- **Entries shown**:
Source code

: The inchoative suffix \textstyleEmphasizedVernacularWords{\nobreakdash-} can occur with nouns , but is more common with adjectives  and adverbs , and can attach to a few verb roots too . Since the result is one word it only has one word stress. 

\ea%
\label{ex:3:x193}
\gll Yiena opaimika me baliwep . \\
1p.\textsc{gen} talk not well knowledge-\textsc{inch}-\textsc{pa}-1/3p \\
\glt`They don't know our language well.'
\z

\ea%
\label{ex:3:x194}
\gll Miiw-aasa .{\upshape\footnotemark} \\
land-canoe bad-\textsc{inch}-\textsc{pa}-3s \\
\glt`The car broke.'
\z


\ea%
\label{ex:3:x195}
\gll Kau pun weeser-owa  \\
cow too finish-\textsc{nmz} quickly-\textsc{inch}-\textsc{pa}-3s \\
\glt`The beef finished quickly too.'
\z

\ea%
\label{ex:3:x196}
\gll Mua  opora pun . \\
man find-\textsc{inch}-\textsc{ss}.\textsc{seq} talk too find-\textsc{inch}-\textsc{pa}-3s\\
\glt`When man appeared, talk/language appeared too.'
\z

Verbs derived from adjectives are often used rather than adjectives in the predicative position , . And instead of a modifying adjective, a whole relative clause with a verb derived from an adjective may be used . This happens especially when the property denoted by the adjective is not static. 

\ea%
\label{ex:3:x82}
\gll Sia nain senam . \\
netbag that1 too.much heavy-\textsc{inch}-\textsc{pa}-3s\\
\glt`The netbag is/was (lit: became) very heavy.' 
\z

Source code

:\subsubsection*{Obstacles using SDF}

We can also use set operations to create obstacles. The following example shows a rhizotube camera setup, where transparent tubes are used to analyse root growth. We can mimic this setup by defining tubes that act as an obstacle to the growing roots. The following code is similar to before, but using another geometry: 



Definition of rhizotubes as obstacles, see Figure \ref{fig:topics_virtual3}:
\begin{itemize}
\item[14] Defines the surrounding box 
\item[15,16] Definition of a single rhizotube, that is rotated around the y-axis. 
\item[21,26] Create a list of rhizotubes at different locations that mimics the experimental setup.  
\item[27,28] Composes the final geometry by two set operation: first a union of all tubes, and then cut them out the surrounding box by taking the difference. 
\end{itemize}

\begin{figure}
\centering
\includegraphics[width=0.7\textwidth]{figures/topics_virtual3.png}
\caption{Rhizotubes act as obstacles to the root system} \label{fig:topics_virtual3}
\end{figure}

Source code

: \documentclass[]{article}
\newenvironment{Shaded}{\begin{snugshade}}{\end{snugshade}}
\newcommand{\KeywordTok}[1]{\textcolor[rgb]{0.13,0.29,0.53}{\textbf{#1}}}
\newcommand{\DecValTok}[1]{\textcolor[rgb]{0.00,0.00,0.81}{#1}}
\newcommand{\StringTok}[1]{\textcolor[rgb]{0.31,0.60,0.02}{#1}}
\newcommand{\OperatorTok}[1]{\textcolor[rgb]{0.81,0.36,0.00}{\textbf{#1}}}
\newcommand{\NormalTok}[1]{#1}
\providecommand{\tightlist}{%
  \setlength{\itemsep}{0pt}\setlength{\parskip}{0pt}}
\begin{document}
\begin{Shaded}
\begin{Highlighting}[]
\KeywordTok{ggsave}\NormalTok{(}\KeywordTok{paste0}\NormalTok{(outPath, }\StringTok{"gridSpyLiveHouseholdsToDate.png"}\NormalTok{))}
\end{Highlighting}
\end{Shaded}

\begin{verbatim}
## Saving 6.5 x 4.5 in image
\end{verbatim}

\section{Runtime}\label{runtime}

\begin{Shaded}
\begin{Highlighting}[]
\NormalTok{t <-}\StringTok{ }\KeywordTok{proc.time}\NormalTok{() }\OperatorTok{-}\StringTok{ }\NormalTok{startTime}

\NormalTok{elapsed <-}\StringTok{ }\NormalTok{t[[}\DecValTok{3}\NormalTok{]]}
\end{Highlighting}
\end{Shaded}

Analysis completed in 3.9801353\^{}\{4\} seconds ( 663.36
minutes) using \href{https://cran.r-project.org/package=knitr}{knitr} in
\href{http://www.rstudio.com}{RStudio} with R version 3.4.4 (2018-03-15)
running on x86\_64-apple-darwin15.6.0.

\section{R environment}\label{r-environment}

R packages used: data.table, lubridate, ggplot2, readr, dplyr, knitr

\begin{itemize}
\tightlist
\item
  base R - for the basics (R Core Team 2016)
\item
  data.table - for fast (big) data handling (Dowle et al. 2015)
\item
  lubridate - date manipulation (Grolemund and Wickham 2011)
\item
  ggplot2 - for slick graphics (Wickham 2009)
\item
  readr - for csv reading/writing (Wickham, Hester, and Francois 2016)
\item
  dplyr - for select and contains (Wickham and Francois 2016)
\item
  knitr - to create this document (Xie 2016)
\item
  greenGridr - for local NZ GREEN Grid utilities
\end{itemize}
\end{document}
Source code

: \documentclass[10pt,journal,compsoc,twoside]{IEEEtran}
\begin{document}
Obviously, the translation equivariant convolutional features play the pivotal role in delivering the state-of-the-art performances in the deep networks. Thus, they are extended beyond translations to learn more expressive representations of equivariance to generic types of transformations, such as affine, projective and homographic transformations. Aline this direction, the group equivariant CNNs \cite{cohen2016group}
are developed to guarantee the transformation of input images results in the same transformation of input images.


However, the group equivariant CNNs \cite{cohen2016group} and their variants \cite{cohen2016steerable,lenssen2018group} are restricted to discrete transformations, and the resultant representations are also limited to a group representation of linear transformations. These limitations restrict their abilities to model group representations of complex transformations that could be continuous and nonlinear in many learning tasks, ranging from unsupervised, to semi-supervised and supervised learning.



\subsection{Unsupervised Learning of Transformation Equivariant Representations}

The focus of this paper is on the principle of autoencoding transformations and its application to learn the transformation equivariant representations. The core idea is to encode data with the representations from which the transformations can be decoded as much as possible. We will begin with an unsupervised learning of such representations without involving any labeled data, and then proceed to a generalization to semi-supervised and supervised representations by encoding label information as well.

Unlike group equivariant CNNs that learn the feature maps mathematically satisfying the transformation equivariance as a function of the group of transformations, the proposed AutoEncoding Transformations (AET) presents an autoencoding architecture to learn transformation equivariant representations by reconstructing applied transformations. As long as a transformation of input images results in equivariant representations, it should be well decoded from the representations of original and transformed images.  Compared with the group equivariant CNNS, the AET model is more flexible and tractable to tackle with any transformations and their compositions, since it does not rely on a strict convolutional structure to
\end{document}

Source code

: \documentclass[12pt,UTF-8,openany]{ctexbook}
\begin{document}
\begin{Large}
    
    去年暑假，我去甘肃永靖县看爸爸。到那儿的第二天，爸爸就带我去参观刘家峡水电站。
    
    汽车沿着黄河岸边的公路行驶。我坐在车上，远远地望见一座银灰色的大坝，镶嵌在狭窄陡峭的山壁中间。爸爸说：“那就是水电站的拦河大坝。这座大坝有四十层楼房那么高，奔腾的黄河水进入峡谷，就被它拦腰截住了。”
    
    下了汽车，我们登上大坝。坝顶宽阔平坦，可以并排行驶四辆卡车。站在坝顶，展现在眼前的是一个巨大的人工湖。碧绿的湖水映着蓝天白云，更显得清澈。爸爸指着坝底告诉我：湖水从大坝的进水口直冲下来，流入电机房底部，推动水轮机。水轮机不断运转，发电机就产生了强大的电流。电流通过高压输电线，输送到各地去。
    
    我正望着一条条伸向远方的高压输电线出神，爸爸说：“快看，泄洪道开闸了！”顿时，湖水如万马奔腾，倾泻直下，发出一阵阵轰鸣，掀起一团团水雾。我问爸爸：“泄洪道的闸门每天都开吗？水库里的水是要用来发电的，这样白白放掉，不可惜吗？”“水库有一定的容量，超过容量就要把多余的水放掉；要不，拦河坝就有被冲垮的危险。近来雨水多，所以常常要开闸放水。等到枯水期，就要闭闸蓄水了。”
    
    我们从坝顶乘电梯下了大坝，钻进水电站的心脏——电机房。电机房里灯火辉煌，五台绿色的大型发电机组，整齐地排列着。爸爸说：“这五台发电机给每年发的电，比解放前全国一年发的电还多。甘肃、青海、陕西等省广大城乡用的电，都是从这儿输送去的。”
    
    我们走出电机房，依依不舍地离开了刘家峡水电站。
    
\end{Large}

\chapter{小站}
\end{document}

- **Aim of the task**:
A copy of each line in the data above that holds the string "CNNs" is needed.

- **Result**:
Obviously, the translation equivariant convolutional features play the pivotal role in delivering the state-of-the-art performances in the deep networks. Thus, they are extended beyond translations to learn more expressive representations of equivariance to generic types of transformations, such as affine, projective and homographic transformations. Aline this direction, the group equivariant CNNs \cite{cohen2016group}
However, the group equivariant CNNs \cite{cohen2016group} and their variants \cite{cohen2016steerable,lenssen2018group} are restricted to discrete transformations, and the resultant representations are also limited to a group representation of linear transformations. These limitations restrict their abilities to model group representations of complex transformations that could be continuous and nonlinear in many learning tasks, ranging from unsupervised, to semi-supervised and supervised learning.
Unlike group equivariant CNNs that learn the feature maps mathematically satisfying the transformation equivariance as a function of the group of transformations, the proposed AutoEncoding Transformations (AET) presents an autoencoding architecture to learn transformation equivariant representations by reconstructing applied transformations. As long as a transformation of input images results in equivariant representations, it should be well decoded from the representations of original and transformed images.  Compared with the group equivariant CNNS, the AET model is more flexible and tractable to tackle with any transformations and their compositions, since it does not rely on a strict convolutional structure to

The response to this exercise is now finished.